IME, when you don't have a job that requires you to carry a phone 24/7 and you can rely on adults to be carrying phones 24/7, it's a great time to learn to socialize with or without a phone and figure out whether you want the kind of life that would require you to carry a phone 24/7.
Elon Musk said in an interview I saw that we’re all cyborgs now, essentially, that our phones, mini but powerful computers we carry, make us so. Sobering thought. Future of humanity.
Elon Musk said in an interview I saw that we’re all cyborgs now, essentially, that our phones, mini but powerful computers we carry, make us so. Sobering thought. Future of humanity.
I stopped being able to hear my mom yell the Christmas that I got a Schwinn 10-speed.
My world went from however far I could walk from my parents in 10 minutes to being how far I was willing to pedal before remembering how tired I would be after pedaling back.
Now imagine what life is like for someone who has spent his or her whole life within earshot of the one parent they live with, suddenly getting their driver's license and the car or motorcycle that comes with it. No wonder there are so many "wheelie fail" and "stupid drivers of SoCal" videos showing up on YouTube.
We have young adults in the house with no desire for a drivers' license, kids don't seem as desperate to get out any more. They also don't have a clue about the rules of the road. One good thing about biking around the streets in the neighborhood, is you get to know how the road works before you are driving several tons around at speed. You also get to know the layout of the town and how to get places.
When the mom asked what she had done wrong, the cop replied that letting her kids play outside alone is always considered neglect.
What she did wrong was calling the cops.
"What she did wrong was calling the cops."
Not sure if it was necessary [just how dark and deep were those "woods?"] but once she did that, it was on her.

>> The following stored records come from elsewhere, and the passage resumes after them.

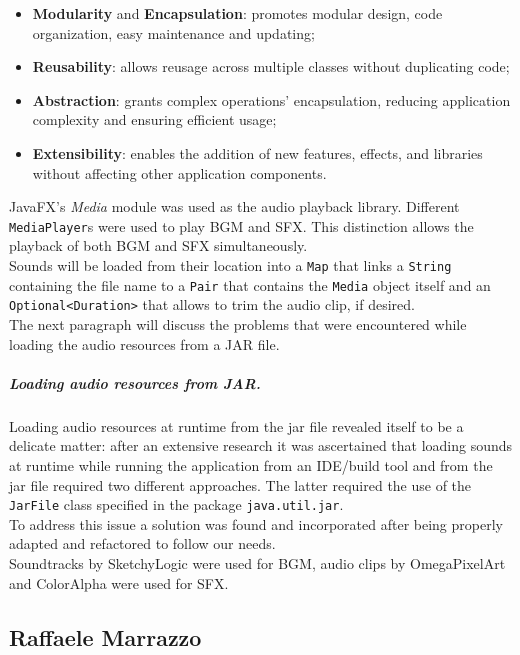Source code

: \documentclass[12pt, a4paper]{report}
\theoremstyle{definition}
\begin{document}
    \begin{itemize}
        \item \textbf{Modularity} and \textbf{Encapsulation}: promotes modular design, code organization, easy maintenance and updating;
        \item \textbf{Reusability}: allows reusage across multiple classes without duplicating code;
        \item \textbf{Abstraction}: grants complex operations' encapsulation, reducing application complexity and ensuring efficient usage;
        \item \textbf{Extensibility}: enables the addition of new features, effects, and libraries without affecting other application components.
    \end{itemize}

    JavaFX's \textit{Media} module was used as the audio playback library. Different \verb|MediaPlayer|s were used to play BGM and SFX.
    This distinction allows the playback of both BGM and SFX simultaneously.\\
    Sounds will be loaded from their location into a \verb|Map| that links a \verb|String| containing the file name to a \verb|Pair| that contains the
    \verb|Media| object itself and an \verb|Optional<Duration>| that allows to trim the audio clip, if desired.\\
    The next paragraph will discuss the problems that were encountered while loading the audio resources from a JAR file.

    \subparagraph{Loading audio resources from JAR.}
    Loading audio resources at runtime from the jar file revealed itself to be a delicate matter: after an extensive research it was ascertained that loading
    sounds at runtime while running the application from an IDE/build tool and from the jar file required two different approaches. The latter required the use
    of the \verb|JarFile| class specified in the package \verb|java.util.jar|.\\
    To address this issue a solution \cite{jarFile} was found and incorporated after being properly adapted and refactored to follow our needs.\\
    Soundtracks by SketchyLogic \cite{bgm} were used for BGM, audio clips by OmegaPixelArt \cite{sfxGB} and ColorAlpha \cite{sfxMenu} were used for SFX.

    \subsection*{Raffaele Marrazzo}
\end{document}
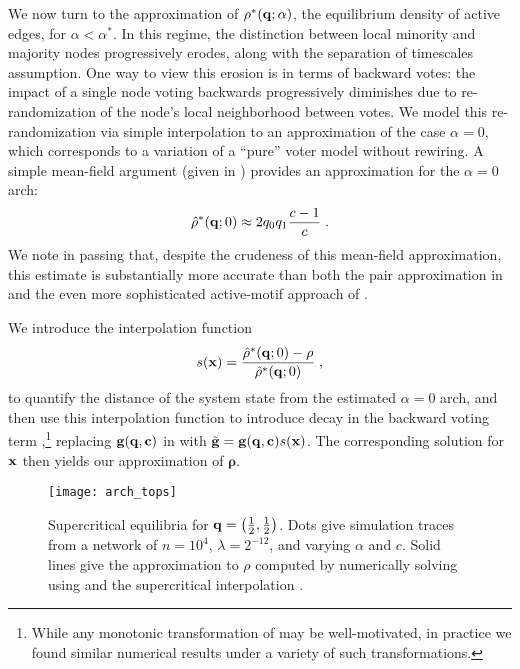 \documentclass[review, onefignum, onetabnum]{siamart171218}
\begin{document}
		We now turn to the approximation of $\rho^*(\mathbf{q};\alpha)$, the equilibrium density of active edges, for $\alpha < \alpha^*$. 
		In this regime, the distinction between local minority and majority nodes progressively erodes, along with the separation of timescales assumption. 
		One way to view this erosion is in terms of backward votes: the impact of a single node voting backwards progressively diminishes due to re-randomization of the node's local neighborhood between votes. 
		We model this re-randomization via simple interpolation to an approximation of the case $\alpha = 0$, which corresponds to a variation of a ``pure'' voter model without rewiring. 
		A simple mean-field argument (given in ) provides an approximation for the $\alpha = 0$ arch:
		\begin{align}
			\hat{\rho}^*(\q; 0) \approx 2q_0q_1\frac{c-1}{c}\;. \label{eq:alpha_0}
		\end{align}
		We note in passing that, despite the crudeness of this mean-field approximation, this estimate is substantially more accurate than both the pair approximation in \cite{Durrett2012} and the even more sophisticated active-motif approach of \cite{Demirel2012}. 

		We introduce the interpolation function 
		\begin{align}
			s(\x) = \frac{\hat{\rho}^*(\q;0) - \rho}{\hat{\rho}^*(\q;0)}\;, \label{eq:interpolation}
		\end{align}
		to quantify the distance of the system state from the estimated $\alpha = 0$ arch, and then use this interpolation function to introduce decay in the backward voting term  ,\footnote{While any monotonic transformation of   may be well-motivated, in practice we found similar numerical results under a variety of such transformations.}
		replacing $\mathbf{g}(\mathbf{q}, \mathbf{c})$ in  with $\tilde{\mathbf{g}} = \mathbf{g}(\mathbf{q}, \mathbf{c})s(\mathbf{x})$.
		The corresponding solution for $\mathbf{x}$ then yields our approximation of $\mathbf{\rho}$. 
		\begin{figure}
			\centering
				\texttt{[image: arch\_tops]}
			\caption{Supercritical equilibria for $\mathbf{q} = \left(\frac{1}{2}, \frac{1}{2}\right)$.
			Dots give simulation traces from a network of $n = 10^4$, $\lambda = 2^{-12}$, and varying $\alpha$ and $c$.
			Solid lines give the approximation to $\rho$ computed by numerically solving  using  and the supercritical interpolation .} \label{fig:arch_tops}
		\end{figure}
		
\end{document}
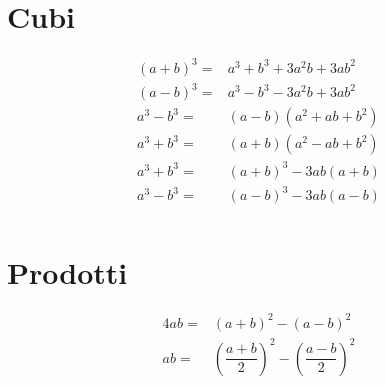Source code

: \section{Cubi}
\begin{align*}
(a+b)^3=&a^3+b^3+3a^2b+3ab^2\\
(a-b)^3=&a^3-b^3-3a^2b+3ab^2\\
a^3-b^3=&(a-b)(a^2+ab+b^2)\\
a^3+b^3=&(a+b)(a^2-ab+b^2)\\
a^3+b^3=&(a+b)^3-3ab(a+b)\\
a^3-b^3=&(a-b)^3-3ab(a-b)\\
\end{align*}
\section{Prodotti}
\begin{align*}
4ab=&(a+b)^2-(a-b)^2\\
ab=&\left(\dfrac{a+b}{2}\right)^2-\left(\dfrac{a-b}{2}\right)^2\\
\end{align*}
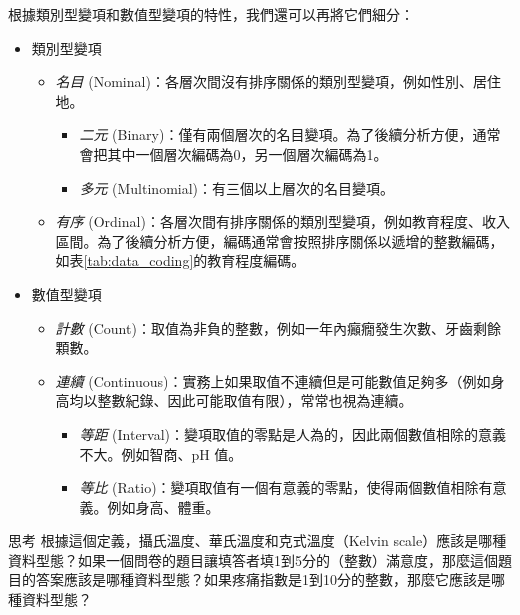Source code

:     \vspace{-0.5cm}

    根據類別型變項和數值型變項的特性，我們還可以再將它們細分：

    \begin{itemize}
        \item 類別型變項
        \begin{itemize}
            \item \textit{名目} (Nominal)：各層次間沒有排序關係的類別型變項，例如性別、居住地。
            \begin{itemize}
                \item \textit{二元} (Binary)：僅有兩個層次的名目變項。為了後續分析方便，通常會把其中一個層次編碼為0，另一個層次編碼為1。
                \item \textit{多元} (Multinomial)：有三個以上層次的名目變項。
            \end{itemize}
            \item \textit{有序} (Ordinal)：各層次間有排序關係的類別型變項，例如教育程度、收入區間。為了後續分析方便，編碼通常會按照排序關係以遞增的整數編碼，如表\ref{tab:data_coding}的教育程度編碼。
        \end{itemize}
        \item 數值型變項
        \begin{itemize}
            \item \textit{計數} (Count)：取值為非負的整數，例如一年內癲癇發生次數、牙齒剩餘顆數。
            \item \textit{連續} (Continuous)：實務上如果取值不連續但是可能數值足夠多（例如身高均以整數紀錄、因此可能取值有限），常常也視為連續。
            \begin{itemize}
                \item \textit{等距} (Interval)：變項取值的零點是人為的，因此兩個數值相除的意義不大。例如智商、pH 值。
                \item \textit{等比} (Ratio)：變項取值有一個有意義的零點，使得兩個數值相除有意義。例如身高、體重。
            \end{itemize}
        \end{itemize}
    \end{itemize}

    \begin{custom}{思考}
        根據這個定義，攝氏溫度、華氏溫度和克式溫度（Kelvin scale）應該是哪種資料型態？如果一個問卷的題目讓填答者填1到5分的（整數）滿意度，那麼這個題目的答案應該是哪種資料型態？如果疼痛指數是1到10分的整數，那麼它應該是哪種資料型態？
    \end{custom}

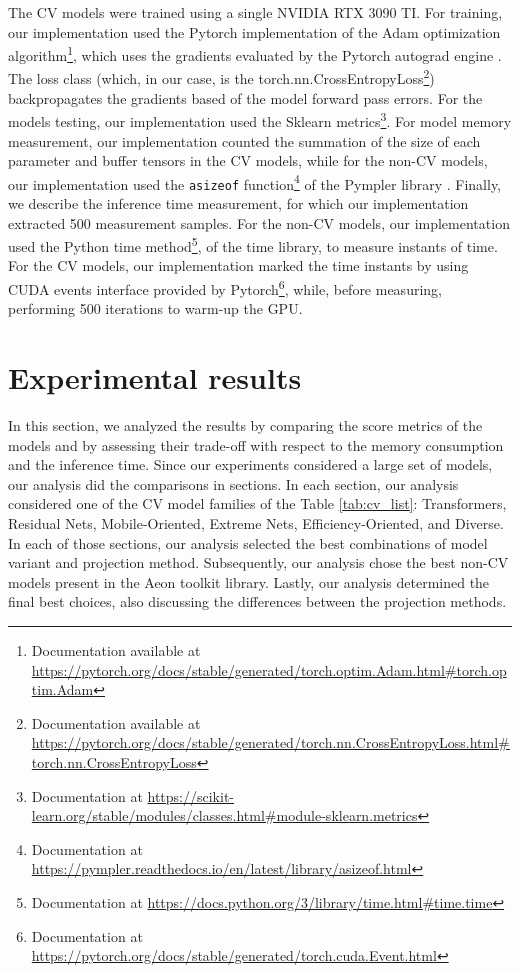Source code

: The \gls{CV} models were trained using a single NVIDIA RTX 3090 TI. For training, our implementation used the Pytorch implementation of the Adam optimization algorithm\footnote{Documentation available at \url{https://pytorch.org/docs/stable/generated/torch.optim.Adam.html\#torch.optim.Adam}}, which uses the gradients evaluated by the Pytorch autograd engine \cite{Pytorch}. The loss class (which, in our case, is the torch.nn.CrossEntropyLoss\footnote{Documentation available at \url{https://pytorch.org/docs/stable/generated/torch.nn.CrossEntropyLoss.html\#torch.nn.CrossEntropyLoss}}) backpropagates the gradients based of the model forward pass errors. For the models testing, our implementation used the Sklearn \cite{Sklearn} metrics\footnote{Documentation at \url{https://scikit-learn.org/stable/modules/classes.html\#module-sklearn.metrics}}. For model memory measurement, our implementation counted the summation of the size of each parameter and buffer tensors in the \gls{CV} models, while for the non-\gls{CV} models, our implementation used the \texttt{asizeof} function\footnote{Documentation at \url{https://pympler.readthedocs.io/en/latest/library/asizeof.html}} of the Pympler library \cite{Pympler}. Finally, we describe the inference time measurement, for which our implementation extracted 500 measurement samples. For the non-\gls{CV} models, our implementation used the Python time method\footnote{Documentation at \url{https://docs.python.org/3/library/time.html\#time.time}}, of the time library, to measure instants of time. For the \gls{CV} models, our implementation marked the time instants by using CUDA events interface provided by Pytorch\footnote{Documentation at \url{https://pytorch.org/docs/stable/generated/torch.cuda.Event.html}}, while, before measuring, performing 500 iterations to warm-up the GPU. 

\section{Experimental results}

In this section, we analyzed the results by comparing the score metrics of the models and by assessing their trade-off with respect to the memory consumption and the inference time. Since our experiments considered a large set of models, our analysis did the comparisons in sections. In each section, our analysis considered one of the \gls{CV} model families of the Table \ref{tab:cv_list}: Transformers, Residual Nets, Mobile-Oriented, Extreme Nets, Efficiency-Oriented, and Diverse. In each of those sections, our analysis selected the best combinations of model variant and projection method. Subsequently, our analysis chose the best non-\gls{CV} models present in the Aeon toolkit library. Lastly, our analysis determined the final best choices, also discussing the differences between the projection methods.

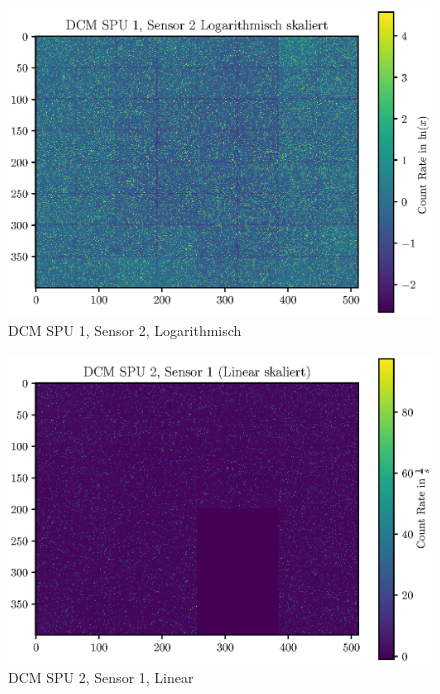 \documentclass[12pt,twoside,a4paper]{scrartcl}
\begin{document}
		\begin{figure}[H]
			\includegraphics[width = \textwidth]{Plots/DCM/DCM_SPU1_Sensor2_log.eps}
			\caption{DCM SPU 1, Sensor 2, Logarithmisch}
		\end{figure}

		\begin{figure}[H]
			\includegraphics[width = \textwidth]{Plots/DCM/DCM_SPU2_Sensor1_lin.eps}
			\caption{DCM SPU 2, Sensor 1, Linear}
		\end{figure}
\end{document}
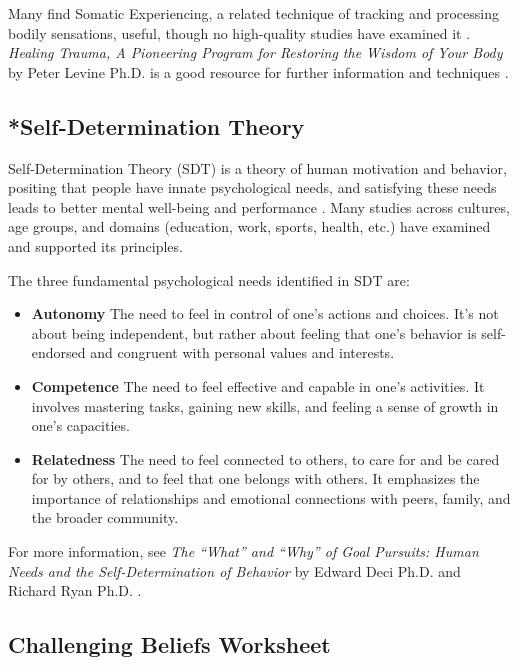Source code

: \documentclass[12pt,letterpaper]{article}
\begin{document}
Many find Somatic Experiencing, a related technique of tracking and processing bodily sensations, useful, though no high-quality studies have examined it \cite{kuhfußSomatic}. \textit{Healing Trauma, A Pioneering Program for Restoring the Wisdom of Your Body} by Peter Levine Ph.D. is a good resource for further information and techniques \cite{levineSomatic}.
\subsection{*Self-Determination Theory}
\label{sec:sdt}
Self-Determination Theory (SDT) is a theory of human motivation and behavior, positing that people have innate psychological needs, and satisfying these needs leads to better mental well-being and performance \cite{deciSDT}. Many studies across cultures, age groups, and domains (education, work, sports, health, etc.) have examined and supported its principles.

The three fundamental psychological needs identified in SDT are:
\begin{itemize}
    \item \textbf{Autonomy} The need to feel in control of one's actions and choices. It's not about being independent, but rather about feeling that one's behavior is self-endorsed and congruent with personal values and interests.
    \item \textbf{Competence} The need to feel effective and capable in one's activities. It involves mastering tasks, gaining new skills, and feeling a sense of growth in one's capacities.
    \item \textbf{Relatedness} The need to feel connected to others, to care for and be cared for by others, and to feel that one belongs with others. It emphasizes the importance of relationships and emotional connections with peers, family, and the broader community.
\end{itemize}
For more information, see \textit{The “What” and “Why” of Goal Pursuits: Human Needs and the Self-Determination of Behavior} by Edward Deci Ph.D. and Richard Ryan Ph.D. \cite{deciSDT}.
\subsection{Challenging Beliefs Worksheet}
\label{challenge}

\printbibliography
\label{sec:bibliography}
\end{document}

buncha drunk dumbass chicks destroyed childhood.
What broke the cycle? For generations children were by and large taught self reliance by parents who allowed or (in my case) encouraged them to go be somewhere else. What generation decided that the way they were handled was not what they would pass on to their children?
It's called affluence. It means families can afford to be overprotective. A century ago we got rid of (non-farm) child labor for the same reason.
Too much communication leads to a least common denominator of paranoia.
The baby boomers. And I'm not being snarky. Seriously, the baby boomers.
In case you don't believe me, go back and watch old episodes of Thirty Something.
You're forcing me to take your word for it.
It didn't look that way to me, but I suppose most of the people of that generation I knew as a child were either hippies or rural redneck sorts who had other things to do than worry about where their kids are. You're probably right.
In the mid 80s through early 90s, when the boomers were flooding into institutions, both public and private (as any generation that reaches a given age will naturally do) there was a major and palpable shift towards child-centric safety. You started seeing it in products on store shelves, policies from the government... everywhere. I remember a woman I knew at the time who was a little older than I, and was kind of a militant feminist and mother of a young child pointed it out to me. Being childless at the time, I didn't give much thought to such things. But she went on a long diatribe about how great things are getting now that boomers are getting in charge, and was pointing to all the 'child safety' shit that was popping up, literally everywhere, even in innocuous ways. Remember the "baby on board" sign (the original intent of which was to 'warn' other drivers that there was a young child in the vehicle and thus drive more carefully)? Yeah, popped up right around that time.
There was a MAJOR shift towards child-centric safety during that time at all levels of the culture-- Including but not limited to safety in the realm of feelings and sensitivity.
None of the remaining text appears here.